Maybe you’re like me, and you saw a typo and you recognize that even a tiny contribution like that will make the lives of other people better, so you make the change. Even though anyone could do it or could have done it, it hasn’t been done yet. You’re someone. Just do it!
That doesn’t explain all contributions, because other times, people want something but it’s not there.
You Need It
It’s hard to think more highly of the people who provide translations for open source projects. In my mind, these contributors are too often overlooked because their contributions are so valuable.
It’s easy for someone like me who grew up in North America and speaks English natively (and who has spoken English in other countries even where English isn’t the primary language) to assume that writing documentation or UI elements or error messages in English is good enough.
It’s not. It’s never good enough.
Some contributions come from people who look at something and say “I like this, but it’d be so much better for me and people like me if we could read this in Arabic or Kiswahili or Tlingit.” If the project’s set up to support translations and localizations like mature projects should be, they do the hard work of translating often technical thoughts and concepts and messages from one language into another.
Of course there are other types of need-driven contributions, such as missing features or bugfixes, but it’s important to recognize both the value of translations and the importance of contributions that don’t always seem like writing code.
If you’re still not convinced, look back at the rise of the Ruby programming language between 2000 and 2005. It came out of Japan without much in the way of English guidance or documentation, and it took a real effort from people like Dave Thomas and Andy Hunt to explain it to an English-speaking audience. Broadening the potential audience for your project increases your chance of success.
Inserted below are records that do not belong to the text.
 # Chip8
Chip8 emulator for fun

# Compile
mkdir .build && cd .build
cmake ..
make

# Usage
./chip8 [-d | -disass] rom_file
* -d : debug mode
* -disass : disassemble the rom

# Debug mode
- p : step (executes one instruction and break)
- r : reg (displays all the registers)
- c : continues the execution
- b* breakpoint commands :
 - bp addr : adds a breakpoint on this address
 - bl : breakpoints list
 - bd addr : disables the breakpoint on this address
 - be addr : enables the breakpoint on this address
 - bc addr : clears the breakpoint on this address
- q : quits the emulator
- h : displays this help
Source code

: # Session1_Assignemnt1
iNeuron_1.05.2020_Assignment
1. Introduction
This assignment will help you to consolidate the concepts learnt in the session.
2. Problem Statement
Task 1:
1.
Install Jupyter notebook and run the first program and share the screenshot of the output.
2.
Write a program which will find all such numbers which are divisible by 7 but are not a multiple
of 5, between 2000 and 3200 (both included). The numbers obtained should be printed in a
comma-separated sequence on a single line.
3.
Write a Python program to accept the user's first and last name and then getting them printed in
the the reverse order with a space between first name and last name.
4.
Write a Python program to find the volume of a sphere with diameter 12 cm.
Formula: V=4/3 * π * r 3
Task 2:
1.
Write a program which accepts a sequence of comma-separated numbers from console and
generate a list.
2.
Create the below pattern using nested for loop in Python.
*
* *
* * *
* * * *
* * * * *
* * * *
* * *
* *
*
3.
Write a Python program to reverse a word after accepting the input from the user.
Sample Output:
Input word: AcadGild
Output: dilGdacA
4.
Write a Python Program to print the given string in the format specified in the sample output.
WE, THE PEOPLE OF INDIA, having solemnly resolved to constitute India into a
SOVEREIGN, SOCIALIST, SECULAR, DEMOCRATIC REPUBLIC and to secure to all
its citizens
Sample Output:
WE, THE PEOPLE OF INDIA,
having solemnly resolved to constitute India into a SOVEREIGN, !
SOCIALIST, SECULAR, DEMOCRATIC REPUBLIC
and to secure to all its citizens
Of course, other contributions come about because people want to do something interesting.
You Enjoy Contributing
I didn’t pick up the task to import private keys in the Qt
GUI because I wanted to import private keys in
the Qt GUI. I’m comfortable on the command line. I don’t mind using
dogecoin-cli
or making RPC commands from a program.
I picked up the task because I thought it would be interesting and I wanted to learn something.
I recognize the privilege I have in doing so; there would be no cost to me if I failed. I didn’t even have to mention I was working on it until I had a PR I thought was worth sharing. None of my job, reputation, or sense of self-worth depended on completing the work or getting it merged or even reviewed.
I think a lot of people who ask “How can I contribute?” are in this group.
That’s not to say it’s bad to contribute if you’re looking to improve your skills or put something new on your resume or impress potential employers or colleagues. It’s good to learn new things, and it’s good to contribute to projects you use and enjoy. There should never be any gatekeeping about the “purity” of a contribution if you get something tangible out of it.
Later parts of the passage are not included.